Andrew Clements 

Thomas Adès Day review – fierce, razor sharp portrait of the composer

Intense performances – by the Calder Quartet, BCMG and Adès himself – featured the composers works alongside influences such as Kurtág and Janáček
  
  

Thomas Adès, here conducting the BSO.
‘A whole tapestry of musical and extra-musical allusions’ … Thomas Adès, here conducting the BSO. Photograph: Boston Globe/Getty Images

The Wigmore Hall’s Xenakis day last month concentrated exclusively on the works of the Greek composer. But the latest of its contemporary music events set Thomas Adès’s music in a much wider context, putting it alongside works by composers whom he admires and who have influenced him. After a lunchtime concert that had included Adès’s Piano Quintet and his second string quartet, The Four Quarters, together with piano duets by Walton and Lutosławski, the evening concert, featuring the Calder Quartet and Birmingham Contemporary Music Group, with Adès himself and Nicolas Hodges sharing pianistic duties, added pieces by Kurtág, Janáček and Gerald Barry to the portrait too.

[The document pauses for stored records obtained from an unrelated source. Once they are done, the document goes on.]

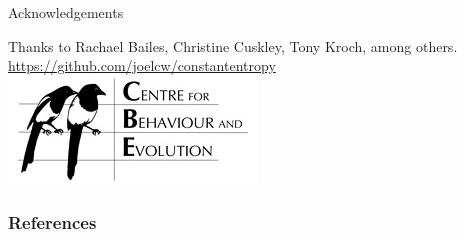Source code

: \documentclass[hyperref={pdfpagelabels=false}]{beamer}
\begin{document}
\begin{frame}{Acknowledgements}
\begin{center}

Thanks to Rachael Bailes, Christine Cuskley, Tony Kroch, among others.
\url{https://github.com/joelcw/constantentropy}\\\vspace{3mm}
\includegraphics[scale = 0.4]{CBElogo.jpg} 
\end{center}
\end{frame}


\begin{frame}[allowframebreaks]
\frametitle{References}
\newcommand*{\newblock}{natbib}


\end{frame}
\end{document}
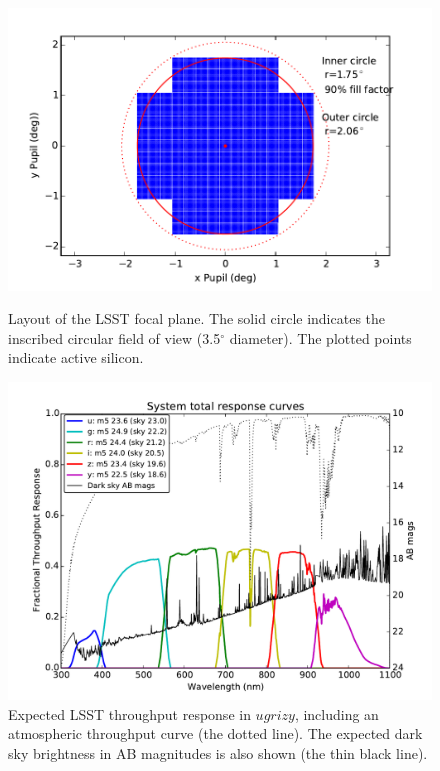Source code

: \documentclass{iau}
\begin{document}
\begin{figure}[tb]
\begin{minipage}{.5\textwidth}
\begin{center}
\includegraphics[width=0.9\linewidth]{focalplane}
\captionsetup{width=0.9\linewidth}
\caption{Layout of the LSST focal plane. The solid circle indicates
  the inscribed circular field of view (3.5$^\circ$ diameter). The
  plotted points indicate active silicon.\label{focalplane}}
\end{center}
\end{minipage}
\begin{minipage}{.5\textwidth}
\begin{center}
\includegraphics[width=0.9\linewidth]{throughputs}
\captionsetup{width=0.9\linewidth}
\caption{Expected LSST throughput response in $ugrizy$, including
  an atmospheric throughput curve (the dotted line). The
  expected dark sky brightness in AB magnitudes is also shown (the
  thin black line).
\label{throughputs}}
\end{center}
\end{minipage}
\end{figure}
\end{document}
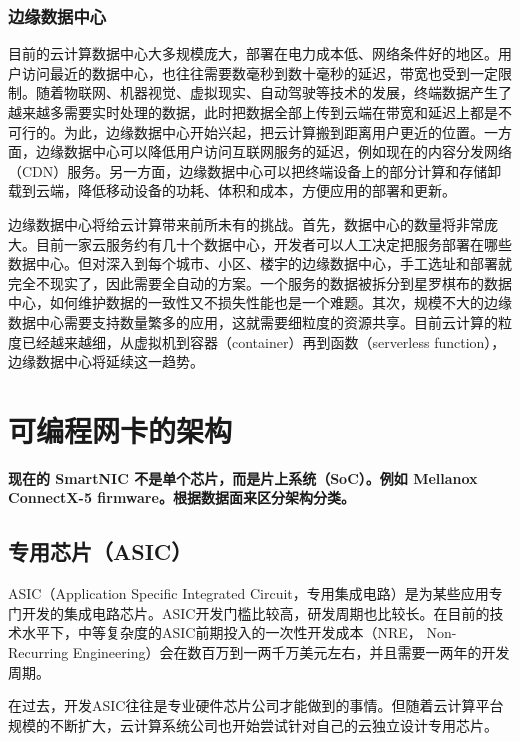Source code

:\subsubsection{边缘数据中心}

目前的云计算数据中心大多规模庞大，部署在电力成本低、网络条件好的地区。用户访问最近的数据中心，也往往需要数毫秒到数十毫秒的延迟，带宽也受到一定限制。随着物联网、机器视觉、虚拟现实、自动驾驶等技术的发展，终端数据产生了越来越多需要实时处理的数据，此时把数据全部上传到云端在带宽和延迟上都是不可行的。为此，边缘数据中心开始兴起，把云计算搬到距离用户更近的位置。一方面，边缘数据中心可以降低用户访问互联网服务的延迟，例如现在的内容分发网络（CDN）服务。另一方面，边缘数据中心可以把终端设备上的部分计算和存储卸载到云端，降低移动设备的功耗、体积和成本，方便应用的部署和更新。

边缘数据中心将给云计算带来前所未有的挑战。首先，数据中心的数量将非常庞大。目前一家云服务约有几十个数据中心，开发者可以人工决定把服务部署在哪些数据中心。但对深入到每个城市、小区、楼宇的边缘数据中心，手工选址和部署就完全不现实了，因此需要全自动的方案。一个服务的数据被拆分到星罗棋布的数据中心，如何维护数据的一致性又不损失性能也是一个难题。其次，规模不大的边缘数据中心需要支持数量繁多的应用，这就需要细粒度的资源共享。目前云计算的粒度已经越来越细，从虚拟机到容器（container）再到函数（serverless function），边缘数据中心将延续这一趋势。


\section{可编程网卡的架构}
\label{smartnic-architecture}

\textbf{现在的 SmartNIC 不是单个芯片，而是片上系统（SoC）。例如 Mellanox ConnectX-5 firmware。根据数据面来区分架构分类。}

\subsection{专用芯片（ASIC）}
\label{smartnic-asic}


ASIC（Application Specific Integrated Circuit，专用集成电路）是为某些应用专门开发的集成电路芯片。ASIC开发门槛比较高，研发周期也比较长。在目前的技术水平下，中等复杂度的ASIC前期投入的一次性开发成本（NRE， Non-Recurring Engineering）会在数百万到一两千万美元左右，并且需要一两年的开发周期。


在过去，开发ASIC往往是专业硬件芯片公司才能做到的事情。但随着云计算平台规模的不断扩大，云计算系统公司也开始尝试针对自己的云独立设计专用芯片。

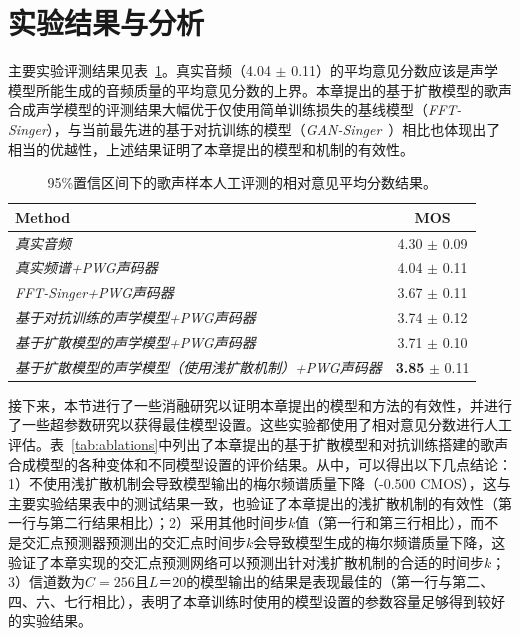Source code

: \section{实验结果与分析}
主要实验评测结果见表~\ref{tab:main_exp}。真实音频（4.04 $\pm$ 0.11）的平均意见分数应该是声学模型所能生成的音频质量的平均意见分数的上界。本章提出的基于扩散模型的歌声合成声学模型的评测结果大幅优于仅使用简单训练损失的基线模型（\textit{FFT-Singer}），与当前最先进的基于对抗训练的模型（\textit{GAN-Singer}~\cite{wu2020adversarially}）相比也体现出了相当的优越性，上述结果证明了本章提出的模型和机制的有效性。
\begin{table}[!h]
	\centering
	\setlength{\belowcaptionskip}{8pt} %
	\caption{95\%置信区间下的歌声样本人工评测的相对意见平均分数结果。}
	\begin{tabular}{|l|c|}
		\toprule
		Method &  MOS  \\
		\midrule
		\textit{真实音频} & 4.30 $\pm$ 0.09  \\
	    \textit{真实频谱+PWG声码器} & 4.04 $\pm$ 0.11  \\
		\midrule
		\textit{FFT-Singer+PWG声码器} & 3.67 $\pm$ 0.11 \\
		\textit{基于对抗训练的声学模型+PWG声码器} & 3.74 $\pm$ 0.12  \\
		\midrule
		\textit{基于扩散模型的声学模型+PWG声码器} & 3.71 $\pm$ 0.10 \\
		\textit{基于扩散模型的声学模型（使用浅扩散机制）+PWG声码器} & \textbf{3.85} $\pm$ 0.11 \\
		\bottomrule
	\end{tabular}
	\label{tab:main_exp}
\end{table}
接下来，本节进行了一些消融研究以证明本章提出的模型和方法的有效性，并进行了一些超参数研究以获得最佳模型设置。这些实验都使用了相对意见分数进行人工评估。表~\ref{tab:ablations}中列出了本章提出的基于扩散模型和对抗训练搭建的歌声合成模型的各种变体和不同模型设置的评价结果。从中，可以得出以下几点结论：1）不使用浅扩散机制会导致模型输出的梅尔频谱质量下降（-0.500 CMOS），这与主要实验结果表中的测试结果一致，也验证了本章提出的浅扩散机制的有效性（第一行与第二行结果相比）；2）采用其他时间步$k$值（第一行和第三行相比），而不是交汇点预测器预测出的交汇点时间步$k$会导致模型生成的梅尔频谱质量下降，这验证了本章实现的交汇点预测网络可以预测出针对浅扩散机制的合适的时间步$k$；3）信道数为$C=256$且$L＝20$的模型输出的结果是表现最佳的（第一行与第二、四、六、七行相比），表明了本章训练时使用的模型设置的参数容量足够得到较好的实验结果。
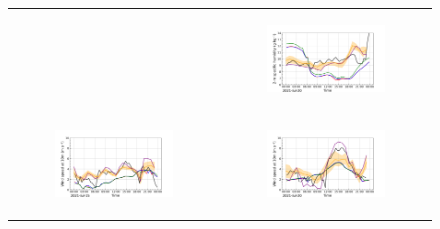 \begin{figure}[hbtp]
\begin{tabular}{cc}
\begin{subfigure}[t]{0.5\textwidth}
        \end{subfigure} &
        \begin{subfigure}[t]{0.5\textwidth}
            \caption{}
            \includegraphics[width=\textwidth]{images/chap6/IOP_TS/TS_2021-07-20_elsplans_q2m.png}
        \end{subfigure} \\
        \begin{subfigure}[t]{0.5\textwidth}
            \caption{}
            \includegraphics[width=\textwidth]{images/chap6/IOP_TS/TS_2021-07-15_elsplans_wind_speed_10m.png}
        \end{subfigure} &
        \begin{subfigure}[t]{0.5\textwidth}
            \caption{}
            \includegraphics[width=\textwidth]{images/chap6/IOP_TS/TS_2021-07-20_elsplans_wind_speed_10m.png}

\end{subfigure}
\end{tabular}
\end{figure}
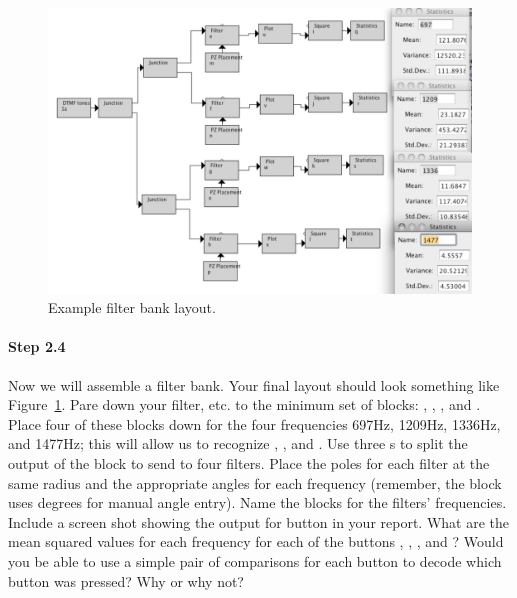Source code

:\begin{figure}
  \begin{center}
    \includegraphics[width=6in]{lab7/screen}
  \end{center}
  \caption{Example filter bank layout.\label{fg:screen}}
\end{figure}

\paragraph{Step 2.4} Now we will assemble a filter bank. Your final layout 
should look something like Figure~\ref{fg:screen}. Pare down
your filter, etc. to the minimum set of blocks: ,
, , and . Place four of these blocks down for
the four frequencies 697Hz, 1209Hz, 1336Hz, and 1477Hz; this will
allow us to recognize , , and . Use
three s to split the output of the 
block to send to four filters. Place the poles for each filter at the
same radius and the appropriate angles for each frequency (remember,
the  block uses degrees for manual angle
entry). Name the  blocks for the filters'
frequencies. Include a screen shot showing the output for
 button  in your report. What are the mean
squared values for each frequency for each of the 
buttons , , , and ?  Would you
be able to use a simple pair of comparisons for each button to decode
which button was pressed? Why or why not?

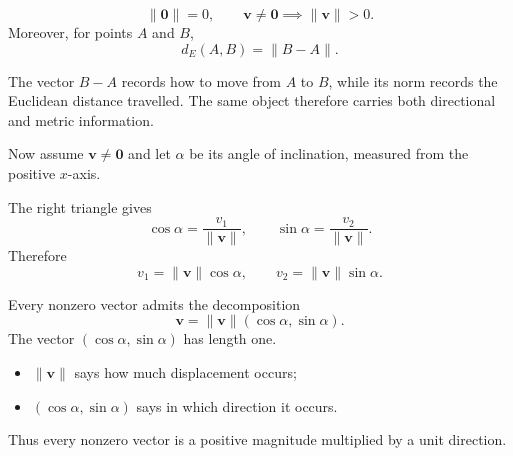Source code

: \begin{theorembox}
\[
\boxed{\|\mathbf0\|=0},
\qquad
\boxed{\mathbf v\neq\mathbf0\implies\|\mathbf v\|>0}.
\]
Moreover, for points $A$ and $B$,
\[
\boxed{d_E(A,B)=\|B-A\|}.
\]
\end{theorembox}

\begin{interpretationbox}
The vector $B-A$ records how to move from $A$ to $B$, while its norm records the
Euclidean distance travelled. The same object therefore carries both directional
and metric information.
\end{interpretationbox}

Now assume $\mathbf v\neq\mathbf0$ and let $\alpha$ be its angle of inclination,
measured from the positive $x$-axis.

\begin{derivationbox}
The right triangle gives
\[
\cos\alpha=\frac{v_1}{\|\mathbf v\|},
\qquad
\sin\alpha=\frac{v_2}{\|\mathbf v\|}.
\]
Therefore
\[
v_1=\|\mathbf v\|\cos\alpha,
\qquad
v_2=\|\mathbf v\|\sin\alpha.
\]
\end{derivationbox}

\begin{theorembox}
Every nonzero vector admits the decomposition
\[
\boxed{
\mathbf v=\|\mathbf v\|(\cos\alpha,\sin\alpha)
}.
\]
The vector $(\cos\alpha,\sin\alpha)$ has length one.
\end{theorembox}

\begin{interpretationbox}
\begin{itemize}
    \item $\|\mathbf v\|$ says how much displacement occurs;
    \item $(\cos\alpha,\sin\alpha)$ says in which direction it occurs.
\end{itemize}
Thus every nonzero vector is a positive magnitude multiplied by a unit direction.
\end{interpretationbox}
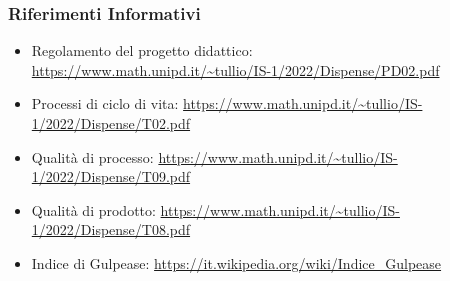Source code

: \subsubsection{Riferimenti Informativi}
\begin{itemize}
    \item Regolamento del progetto didattico:\\ \url{https://www.math.unipd.it/~tullio/IS-1/2022/Dispense/PD02.pdf}
    \item Processi di ciclo di vita: \url{https://www.math.unipd.it/~tullio/IS-1/2022/Dispense/T02.pdf}
    \item Qualità di processo: \url{https://www.math.unipd.it/~tullio/IS-1/2022/Dispense/T09.pdf}
    \item Qualità di prodotto: \url{https://www.math.unipd.it/~tullio/IS-1/2022/Dispense/T08.pdf}
    \item Indice di Gulpease: \url{https://it.wikipedia.org/wiki/Indice_Gulpease}
\end{itemize}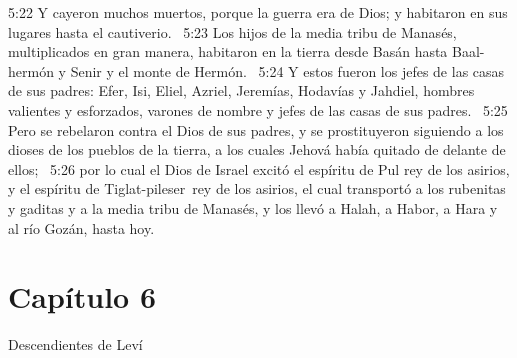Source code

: 5:22 Y cayeron muchos muertos, porque la guerra era de Dios; y habitaron en sus lugares hasta el cautiverio.  
5:23 Los hijos de la media tribu de Manasés, multiplicados en gran manera, habitaron en la tierra desde Basán hasta Baal- hermón y Senir y el monte de Hermón.  
5:24 Y estos fueron los jefes de las casas de sus padres: Efer, Isi, Eliel, Azriel, Jeremías, Hodavías y Jahdiel, hombres valientes y esforzados, varones de nombre y jefes de las casas de sus padres.  
5:25 Pero se rebelaron contra el Dios de sus padres, y se prostituyeron siguiendo a los dioses de los pueblos de la tierra, a los cuales Jehová había quitado de delante de ellos;  
5:26 por lo cual el Dios de Israel excitó el espíritu de Pul rey de los asirios, y el espíritu de Tiglat-pileser rey de los asirios, el cual transportó a los rubenitas y gaditas y a la media tribu de Manasés, y los llevó a Halah, a Habor, a Hara y al río Gozán, hasta hoy. 
\section*{Capítulo 6 }
Descendientes de Leví  

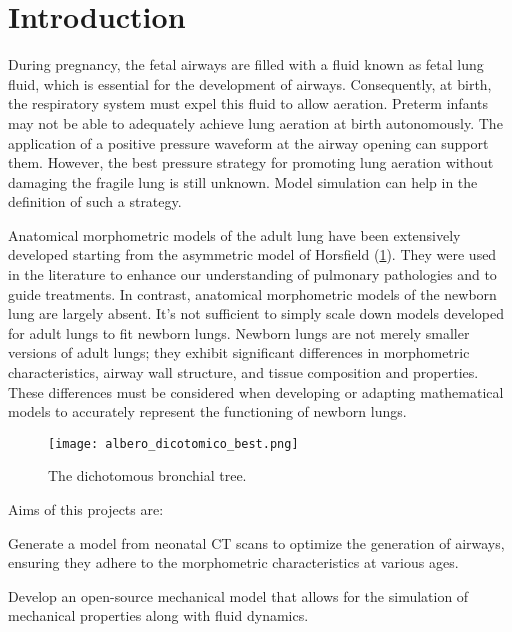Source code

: \section{Introduction}
\label{sec:introduction}
During pregnancy, the fetal airways are filled with a fluid known as
fetal lung fluid, which is essential for the development of
airways. Consequently, at birth, the respiratory system must expel
this fluid to allow aeration. Preterm infants may not be able to
adequately achieve lung aeration at birth autonomously. The
application of a positive pressure waveform at the airway opening can
support them. However, the best pressure strategy for promoting lung
aeration without damaging the fragile lung is still unknown. Model
simulation can help in the definition of such a strategy.


Anatomical morphometric models of the adult lung have been extensively
developed starting from the asymmetric model of Horsfield
(\cref{fig:albero_dicotomico_anatomical}). They were used in the
literature to enhance our understanding of pulmonary pathologies and
to guide treatments. In contrast, anatomical morphometric models of
the newborn lung are largely absent. It's not sufficient to simply
scale down models developed for adult lungs to fit newborn
lungs. Newborn lungs are not merely smaller versions of adult lungs;
they exhibit significant differences in morphometric characteristics,
airway wall structure, and tissue composition and properties. These
differences must be considered when developing or adapting
mathematical models to accurately represent the functioning of newborn
lungs.

\begin{figure}[H]\centering
  \texttt{[image: albero\_dicotomico\_best.png]}
  \caption{The dichotomous bronchial tree.}
  \label{fig:albero_dicotomico_anatomical}
\end{figure}

Aims of this projects are:
\begin{description}
\item Generate a model from neonatal CT scans to optimize the
  generation of airways, ensuring they adhere to the morphometric
  characteristics at various ages.
\item Develop an open-source mechanical model that allows for the
  simulation of mechanical properties along with fluid dynamics.
\end{description}

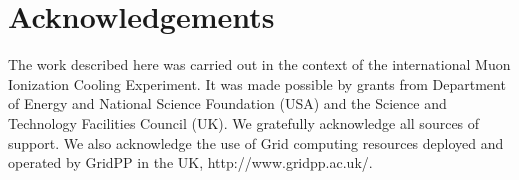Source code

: \section{Acknowledgements}
\label{sec:Acknowledgements}

The work described here was carried out in the context of the international Muon Ionization Cooling Experiment. It was made possible by grants from Department of Energy and National Science Foundation (USA) and the Science and Technology Facilities Council (UK). We gratefully acknowledge all sources of support. We also acknowledge the use of Grid computing resources deployed and operated by GridPP in the UK, http://www.gridpp.ac.uk/.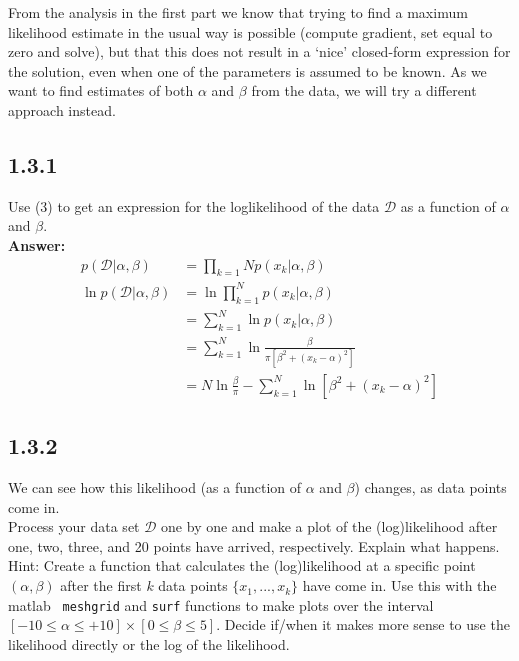 \documentclass[a4paper]{article}
\begin{document}
From the analysis in the first part we know that trying to find a maximum likelihood estimate in the usual way is possible (compute gradient, set equal to zero and solve), but that this does not result in a ‘nice’ closed-form expression for the solution, even when one of the parameters is assumed to be known. As we want to find estimates of both $\alpha$ and $\beta$ from the data, we will try a different approach instead.

\subsection*{1.3.1}

Use (3) to get an expression for the loglikelihood of the data $\mathcal{D}$ as a function of $\alpha$ and $\beta$.\\

\textbf{Answer:}\\

\begin{align*}
p(\mathcal{D}| \alpha, \beta) &= \prod_{k = 1}N p(x_k | \alpha, \beta)\\
\ln p(\mathcal{D} | \alpha, \beta) &= \ln \prod_{k = 1}^N p(x_k | \alpha, \beta)\\
&= \sum_{k = 1}^N \ln p(x_k | \alpha, \beta)\\
&= \sum_{k = 1}^N \ln \frac{\beta}{\pi [\beta^2 + (x_k - \alpha)^2]}\\
&= N \ln \frac{\beta}{\pi} - \sum_{k = 1}^N \ln [ \beta^2 + (x_k - \alpha)^2]
\end{align*}

\subsection*{1.3.2}

We can see how this likelihood (as a function of $\alpha$ and $\beta$) changes, as data points come in.\\

Process your data set $\mathcal{D}$ one by one and make a plot of the (log)likelihood after one, two, three, and 20 points have arrived, respectively. Explain what happens.\\

Hint: Create a function that calculates the (log)likelihood at a specific point $(\alpha, \beta)$ after the first $k$ data points $\{x_1, . . . , x_k \}$ have come in. Use this with the matlab \texttt{ meshgrid} and \texttt{surf}  functions to make plots over the interval $[-10 \leq \alpha \leq +10] \times [0 \leq \beta \leq 5]$. Decide if/when it makes more sense to use the likelihood directly or the log of the likelihood.\\
\end{document}
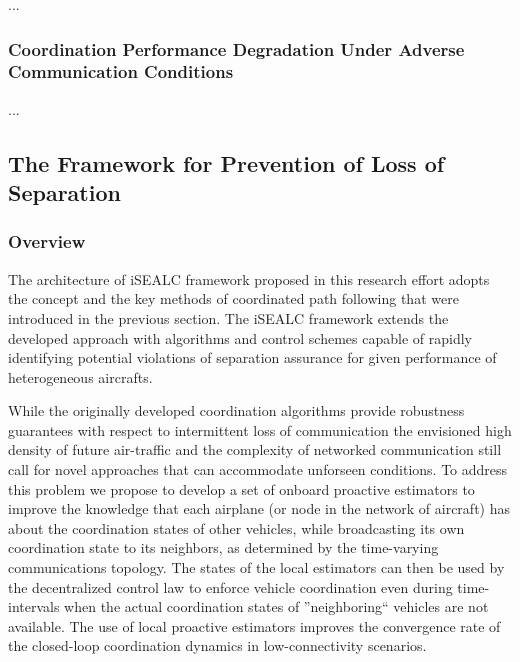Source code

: \documentclass[letter,onecolumn,12pt]{aiaa-tc}
\newcommand{\1}{1_n}
\begin{document}
...

\subsubsection{Coordination Performance Degradation Under Adverse Communication Conditions}

...


\subsection{The Framework for Prevention of Loss of Separation }
\label{subsec:framework}

\subsubsection{Overview}
The architecture of iSEALC framework proposed in this research effort adopts the concept and the key methods of coordinated path following that were introduced in the previous section. The iSEALC framework extends the developed  approach with algorithms and control schemes capable of rapidly identifying potential violations of separation assurance for given performance of heterogeneous aircrafts. 

While the originally developed coordination algorithms provide robustness guarantees with respect to intermittent loss of communication the envisioned high density of future air-traffic and the complexity of networked communication still call for novel approaches that can accommodate unforseen conditions. To address this problem we propose to develop a set of onboard proactive estimators to improve the knowledge that each airplane (or node in the network of aircraft) has about the coordination states of other vehicles, while  broadcasting its own coordination state to its neighbors, as determined by the time-varying communications topology. The states of the local estimators can then be used by the decentralized control law to enforce vehicle coordination even during time-intervals when the actual coordination states of ''neighboring`` vehicles are not available. The use of local proactive estimators improves the convergence rate of the closed-loop coordination dynamics in low-connectivity scenarios.
\end{document}
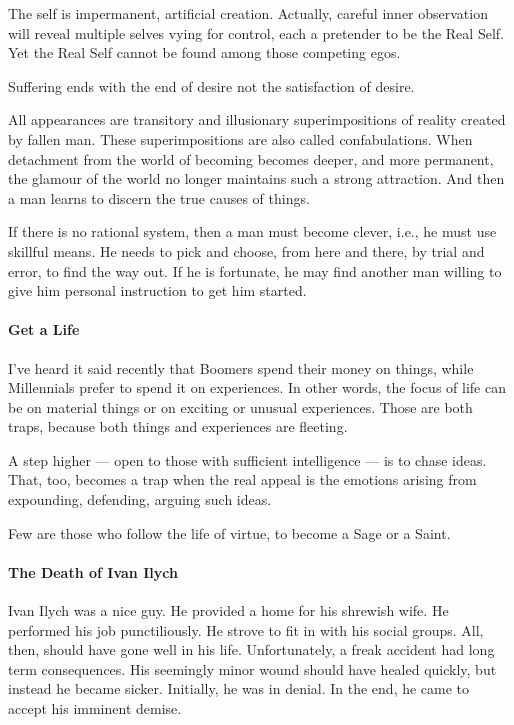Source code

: The self is impermanent, artificial creation. Actually, careful inner observation will reveal multiple selves vying for control, each a pretender to be the Real Self. Yet the Real Self cannot be found among those competing egos.

Suffering ends with the end of desire not the satisfaction of desire.

All appearances are transitory and illusionary superimpositions of reality created by fallen man. These superimpositions are also called confabulations. When detachment from the world of becoming becomes deeper, and more permanent, the glamour of the world no longer maintains such a strong attraction. And then a man learns to discern the true causes of things.

If there is no rational system, then a man must become clever, i.e., he must use skillful means. He needs to pick and choose, from here and there, by trial and error, to find the way out. If he is fortunate, he may find another man willing to give him personal instruction to get him started.

\paragraph{Get a Life}
I've heard it said recently that Boomers spend their money on things, while Millennials prefer to spend it on experiences. In other words, the focus of life can be on material things or on exciting or unusual experiences. Those are both traps, because both things and experiences are fleeting.

A step higher — open to those with sufficient intelligence — is to chase ideas. That, too, becomes a trap when the real appeal is the emotions arising from expounding, defending, arguing such ideas.

Few are those who follow the life of virtue, to become a Sage or a Saint.

\paragraph{The Death of Ivan Ilych}
Ivan Ilych was a nice guy. He provided a home for his shrewish wife. He performed his job punctiliously. He strove to fit in with his social groups. All, then, should have gone well in his life. Unfortunately, a freak accident had long term consequences. His seemingly minor wound should have healed quickly, but instead he became sicker. Initially, he was in denial. In the end, he came to accept his imminent demise.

There were just two of Adès’s own works. The bright, brash Concerto Conciso, which he wrote for BCMG in 1997, packs three movements into just eight minutes of brittle polyrhythms, while his first quartet, Arcadiana, now more than 20 years old, still serves as a perfect demonstration of how he can weave a whole tapestry of musical and extra-musical allusions into his works yet create something that is utterly distinctive and entirely his own.

Arcadiana’s scheme of seven short movements harks back to Kurtág, and the Calders had begun the concert with an intense, razor-sharp account of his Officium Breve, 15 tiny movements that are both a memorial to a close friend and a tribute to Webern, from whom Kurtág’s miniaturisation in turn derives. Adès himself supplied the Janáček – more miniatures, three of the Intimate Sketches, and a bold, fierce performance of the Piano Sonata 1.X.1905 (From the Street).

And for something completely different there was Barry’s 1995 Octet, “melodies with a storm”, as the composer describes it; it demanded rhythmic precision from BCMG and fearlessness from Hodges, and both rose to the challenge magnificently.